As long as the distribution is normal, the SD cuts off particular percentages. As the distribution deviates from normal, these percentages no longer apply.

Thank you

To understand why normality is required for the applicability of standard deviation, we need to delve into the concept of standard deviation itself.

Standard deviation is a statistical measure that quantifies the amount of variation or dispersion in a dataset. It tells us how spread out the individual values or scores are from the mean (average). In simpler terms, standard deviation provides information about the average distance between each data point and the mean.

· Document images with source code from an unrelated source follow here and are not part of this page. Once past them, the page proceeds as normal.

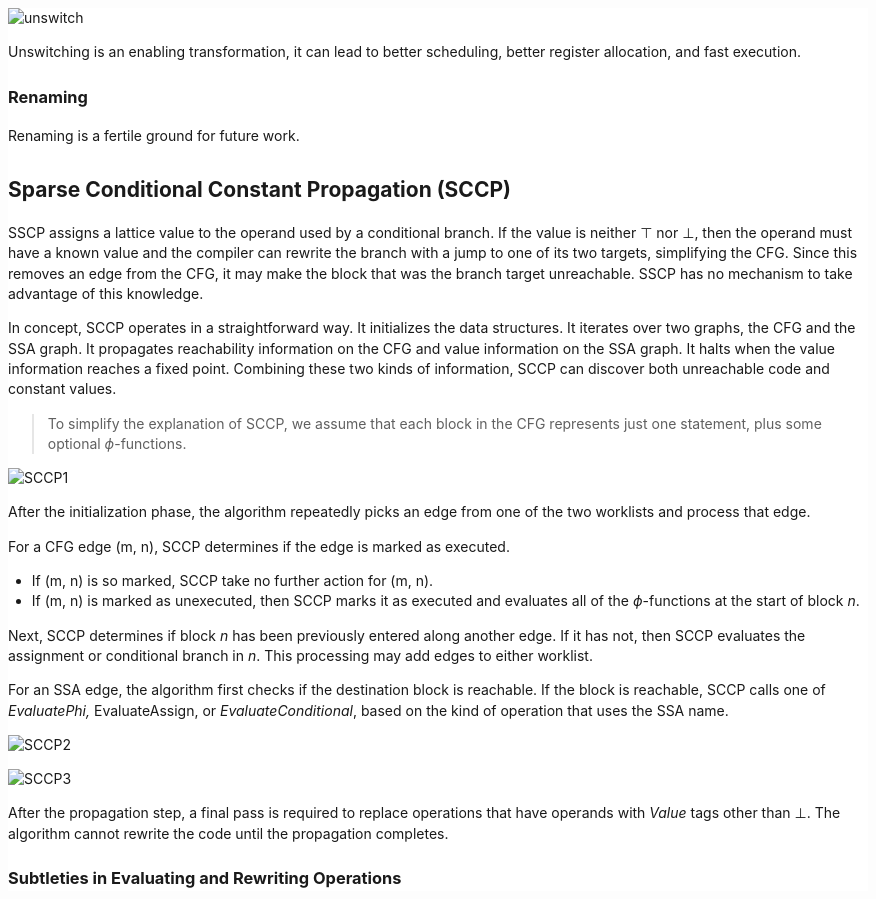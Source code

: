 ![unswitch](/2024/scalar-optimization/unswitch.png)

Unswitching is an enabling transformation, it can lead to better scheduling, better register allocation, and fast execution.

### Renaming

Renaming is a fertile ground for future work.

## Sparse Conditional Constant Propagation (SCCP)

SSCP assigns a lattice value to the operand used by a conditional branch. If the value is neither $\top$ nor $\bot$, then the operand must have a known value and the compiler can rewrite the branch with a jump to one of its two targets, simplifying the CFG. Since this removes an edge from the CFG, it may make the block that was the branch target unreachable. SSCP has no mechanism to take advantage of this knowledge.

In concept, SCCP operates in a straightforward way. It initializes the data structures. It iterates over two graphs, the CFG and the SSA graph. It propagates reachability information on the CFG and value information on the SSA graph. It halts when the value information reaches a fixed point. Combining these two kinds of information, SCCP can discover both unreachable code and constant values.

> To simplify the explanation of SCCP, we assume that each block in the CFG represents just one statement, plus some optional $\phi$-functions.
> 

![SCCP1](/2024/scalar-optimization/SCCP1.png)

After the initialization phase, the algorithm repeatedly picks an edge from one of the two worklists and process that edge. 

For a CFG edge (m, n), SCCP determines if the edge is marked as executed.

- If (m, n) is so marked, SCCP take no further action for (m, n).
- If (m, n) is marked as unexecuted, then SCCP marks it as executed and evaluates all of the $\phi$-functions at the start of block $n$.

Next, SCCP determines if block $n$ has been previously entered along another edge. If it has not, then SCCP evaluates the assignment or conditional branch in $n$. This processing may add edges to either worklist.

For an SSA edge, the algorithm first checks if the destination block is reachable. If the block is reachable, SCCP calls one of *EvaluatePhi,* EvaluateAssign, or *EvaluateConditional*, based on the kind of operation that uses the SSA name.

![SCCP2](/2024/scalar-optimization/SCCP2.png)

![SCCP3](/2024/scalar-optimization/SCCP3.png)

After the propagation step, a final pass is required to replace operations that have operands with *Value* tags other than $\bot$. The algorithm cannot rewrite the code until the propagation completes.

### Subtleties in Evaluating and Rewriting Operations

Normality, on the other hand, refers to the shape of the distribution of data points in a dataset. A normal distribution, also known as a bell curve, is characterized by a symmetrical shape with a peak at the mean and a decline towards the tails. Many real-world phenomena, such as height or test scores, tend to follow a normal distribution.

Now, why is normality required for the applicability of standard deviation? The answer lies in the mathematical properties of the standard deviation formula. The formula assumes that the data follows a normal distribution, which enables accurate calculation and interpretation of the standard deviation.

When the data is normally distributed, the standard deviation can be used to make certain assumptions about the data. For example, we can say that approximately 68% of the data falls within one standard deviation of the mean, 95% falls within two standard deviations, and 99.7% falls within three standard deviations. These assumptions hold true when dealing with normally distributed data, and they form the basis for many statistical analyses and inferences.

However, in cases where the data deviates significantly from a normal distribution, the assumptions underlying standard deviation calculations may not hold. This can lead to incorrect interpretations or misleading results. Therefore, normality of the data is a prerequisite for reliably applying and interpreting standard deviation measures.

It's worth mentioning that even when dealing with non-normally distributed data, standard deviation can still be calculated and provide some information about the dispersion in the dataset. However, in such cases, alternative statistical measures or techniques may need to be considered to properly analyze the data.

In summary, normality is required for the applicability of standard deviation because the formula and assumptions underlying standard deviation calculations are based on the properties of normally distributed data.